It’s rare that a dancer/choreographer can also add composer, librettist, and director to his CV, but that’s precisely what Peter Wing Healey has done. Having founded the Mesopotamian Opera Company (MOC) in New York City in 1985 in order to mount his own works, the polymath, who relocated to Los Angeles in 1990, is presenting The Tree at the Highland Park Ebell Club, May 25–28.
But the transition to writing his own music and texts makes sense in a kind of Venn diagram way. Indeed, Wing Healey’s impressive pedigree in his 40-plus year career includes him having danced with Laura Dean Dancers and Musicians, while his long association with the Mark Morris Dance Group helped pave the way to his multihyphenate status. As a performer, Wing Healey originated the role of Mrs. Stahlbaum in Morris’s iconic The Hard Nut. He was also rehearsal director and ballet master on the 1987 John Adams/Peter Sellars opera Nixon in China. Working with Morris on the groundbreaking piece from its inception at Houston Grand Opera, as well as on productions later seen at Los Angeles Opera and the Metropolitan Opera, Wing Healey knows the nuts and bolts of the art form.
And now there’s The Tree, a 2–1/4-hour opera that was inspired by the writings of American-Canadian journalist and activist Jane Jacobs, author of The Death and Life of Great American Cities. Featuring a cast of 12 and a small ensemble of percussion, clarinet, and violin, with James Lent conducting from the piano, The Tree has its own history: Wing Healey first began work on the opus in 2005 as a librettist before it was performed in 2006. But it was two years later — and somewhat of a fluke — that led him to composing.
Wing Healey explained: “In 2008, we had a power outage, and I couldn’t work on choreography, cooking, or watching TV. All I had was the piano. Jon Rogawski, a UCLA colleague of my spouse, Don [Blasius], had a lot of piano music from his father, a psychiatrist who had worked with Freud and was also a musician. After Jon’s father died, I got this big pile of stuff, and there were all these scores from Franz Lehar and Emmerich Kálmán, who wrote The Gypsy Princess.
“I was reading through these scores,” added Wing Healey, “and this thing just hit me, that I could do this. I play a lot of Bach, Beethoven, and Mozart, but reading through these scores, they were beautiful but not quite as original as Bach. And then Don got me a copy of Sibelius [Music Notation Software] and I started writing. The Blur: or How to Marry a Billionaire was the first score I wrote, and we did a reading of that in 2011.”

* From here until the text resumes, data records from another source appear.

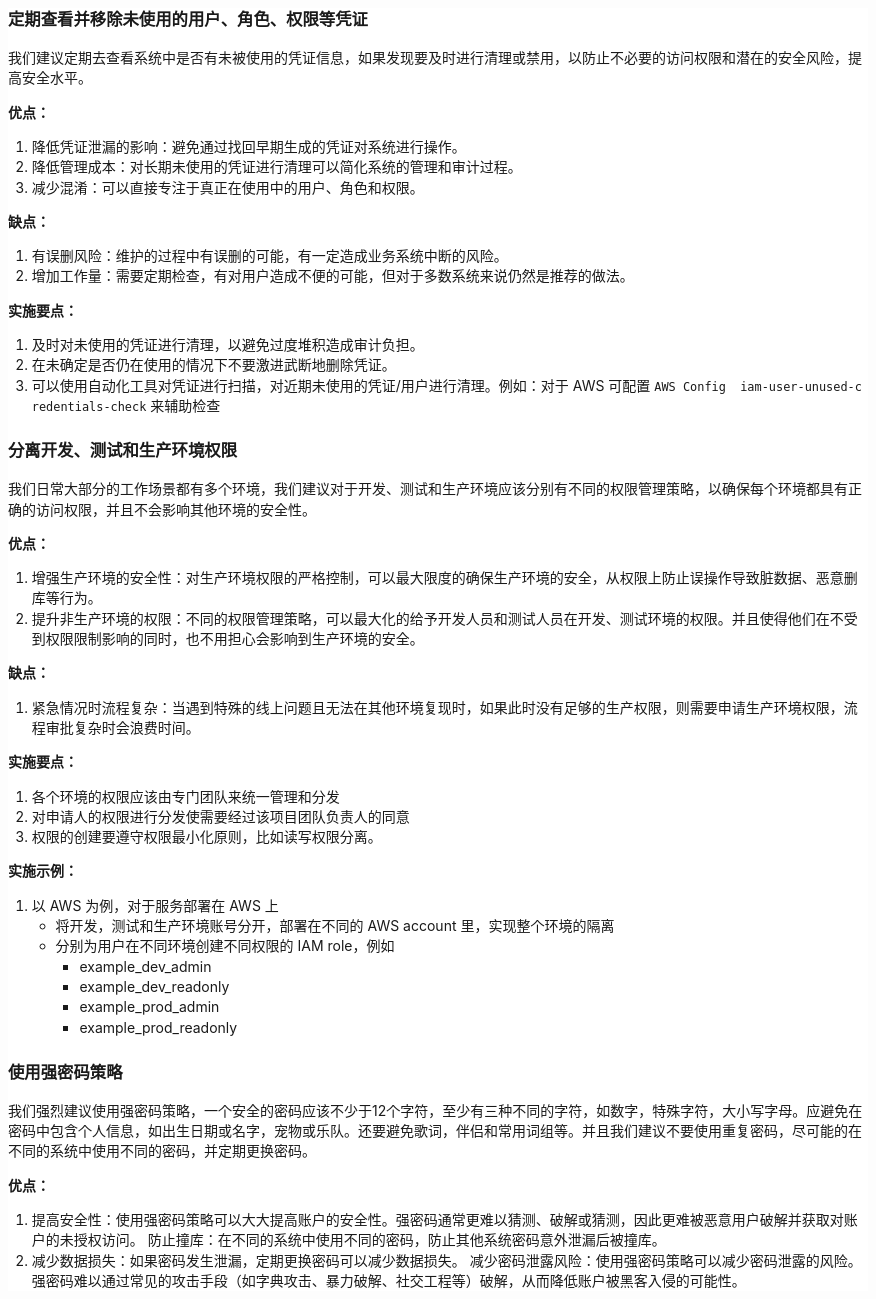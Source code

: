 ### 定期查看并移除未使用的用户、角色、权限等凭证

我们建议定期去查看系统中是否有未被使用的凭证信息，如果发现要及时进行清理或禁用，以防止不必要的访问权限和潜在的安全风险，提高安全水平。

**优点：**
1. 降低凭证泄漏的影响：避免通过找回早期生成的凭证对系统进行操作。
2. 降低管理成本：对长期未使用的凭证进行清理可以简化系统的管理和审计过程。
3. 减少混淆：可以直接专注于真正在使用中的用户、角色和权限。

**缺点：**
1. 有误删风险：维护的过程中有误删的可能，有一定造成业务系统中断的风险。
2. 增加工作量：需要定期检查，有对用户造成不便的可能，但对于多数系统来说仍然是推荐的做法。

**实施要点：**

1. 及时对未使用的凭证进行清理，以避免过度堆积造成审计负担。
2. 在未确定是否仍在使用的情况下不要激进武断地删除凭证。
3. 可以使用自动化工具对凭证进行扫描，对近期未使用的凭证/用户进行清理。例如：对于 AWS 可配置 `AWS Config  iam-user-unused-credentials-check` 来辅助检查

### 分离开发、测试和生产环境权限

我们日常大部分的工作场景都有多个环境，我们建议对于开发、测试和生产环境应该分别有不同的权限管理策略，以确保每个环境都具有正确的访问权限，并且不会影响其他环境的安全性。

**优点：**
1. 增强生产环境的安全性：对生产环境权限的严格控制，可以最大限度的确保生产环境的安全，从权限上防止误操作导致脏数据、恶意删库等行为。
2. 提升非生产环境的权限：不同的权限管理策略，可以最大化的给予开发人员和测试人员在开发、测试环境的权限。并且使得他们在不受到权限限制影响的同时，也不用担心会影响到生产环境的安全。

**缺点：**

1. 紧急情况时流程复杂：当遇到特殊的线上问题且无法在其他环境复现时，如果此时没有足够的生产权限，则需要申请生产环境权限，流程审批复杂时会浪费时间。

**实施要点：**

1. 各个环境的权限应该由专门团队来统一管理和分发
2. 对申请人的权限进行分发使需要经过该项目团队负责人的同意
3. 权限的创建要遵守权限最小化原则，比如读写权限分离。

**实施示例：**

1. 以 AWS  为例，对于服务部署在 AWS 上
    - 将开发，测试和生产环境账号分开，部署在不同的 AWS account 里，实现整个环境的隔离
    - 分别为用户在不同环境创建不同权限的 IAM role，例如
      - example_dev_admin
      - example_dev_readonly
      - example_prod_admin
      - example_prod_readonly

### 使用强密码策略

我们强烈建议使用强密码策略，一个安全的密码应该不少于12个字符，至少有三种不同的字符，如数字，特殊字符，大小写字母。应避免在密码中包含个人信息，如出生日期或名字，宠物或乐队。还要避免歌词，伴侣和常用词组等。并且我们建议不要使用重复密码，尽可能的在不同的系统中使用不同的密码，并定期更换密码。

**优点：**
1. 提高安全性：使用强密码策略可以大大提高账户的安全性。强密码通常更难以猜测、破解或猜测，因此更难被恶意用户破解并获取对账户的未授权访问。
防止撞库：在不同的系统中使用不同的密码，防止其他系统密码意外泄漏后被撞库。
2. 减少数据损失：如果密码发生泄漏，定期更换密码可以减少数据损失。
减少密码泄露风险：使用强密码策略可以减少密码泄露的风险。强密码难以通过常见的攻击手段（如字典攻击、暴力破解、社交工程等）破解，从而降低账户被黑客入侵的可能性。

And thus was a composer born: In 2017, MOC presented The Spell of Tradition, two Noh plays/operas on the life and afterlife of Benjamin Franklin, with Wing Healey’s original score and book. “I was frustrated, because I had a libretto about Ben Franklin, and this composer said, ‘I can’t do this.’ With The Tree, there were obvious things that didn’t get written, and part of that was because there was no money for the composer.”
Among its myriad productions, MOC also presented a series of “dance operas” in New York. Among them were The Norma (1991) and Jane Heir (1988). The latter featured Wing Healey in drag playing the lead role, a cross between Lucia Di Lammermoor and Jane Eyre. In his one-person show in L.A. in 2000, Wing Healey tackled three female roles: Isadora Duncan; Amneris, the other woman in Aida; and Siren, one of the half-bird, half-goddesses from Greek mythology. It’s his work as a dancer and choreographer, said Wing Healey, that also helps with his composition process.
“For many years I had that skill of memorizing small amounts of material instantly. I’m good at that, and I will sit at the piano and then go to the computer. Once you get it on the computer, you can work with it structurally, and it’s much more fun; when you have the notation, it becomes more visual. You can look at it.”
While The Tree is inspired by the works of Jane Jacobs, it’s also a retelling of an ancient Shinto myth about a tree spirit, performed here by soprano Camila Lima, who leaves her tree to marry a mortal man (tenor Marco Antonio Lozano), whom she helps transform into a city-builder.
“This goes back so far,” recalled Wing Healey. “When I had moved to L.A. from New York, where I lived for 27 years, I was in shock, having to drive all over the place, [learning] the way this city does and doesn’t work. Then when I was doing The Hard Nut in Berkeley, I went to a bookstore that specialized in urban planning, and I bought the Jane Jacobs book.
“A year or two later,” he continued, “Don took me to Kyoto, and we went to this temple and there was this woodcut of this tree spirit legend and somehow with Kyoto and L.A., it all just flashed into my mind — this tree spirit story, city-building, urbanism — it just fell into place.”
In 2005, the multihyphenate also admitted to being influenced by the news of Marie Antoinette’s fallen oak tree. Having died during a heat wave in 2003, the tree that had been standing for more than three centuries was uprooted by the gardeners at the Palace of Versailles.
“This was front page news in France,” Wing Healey exclaimed, “and at the time I was writing the libretto, so that came into the script. In her opening aria, Jessica, the lead character [who’s wearing] a beautiful green dress, believes she’s descended from Marie Antoinette.”
And while this opera may sound esoteric, Wing Healey would, nevertheless, like his works to be presented by a major opera house. But he’s realistic. “If it moves on, I’m open to it. [Composer] Nico Muhly had a great line when he was doing Marnie, [which] started at English National Opera then went to the Met. He said, ‘Well, you can’t really shop this stuff around.’ The whole method of doing workshops like they do on Broadway — readings, getting people to produce — they don’t have that here in L.A. in opera.”
Still, Wing Healey hopes audiences for The Tree will “have a musical experience. I want them to be excited by people singing a story that’s more about their time, vibrating, connecting with the world we live in. I find people are delighted by what I do, in general. Of course, there are people who hate it, but they don’t say anything.”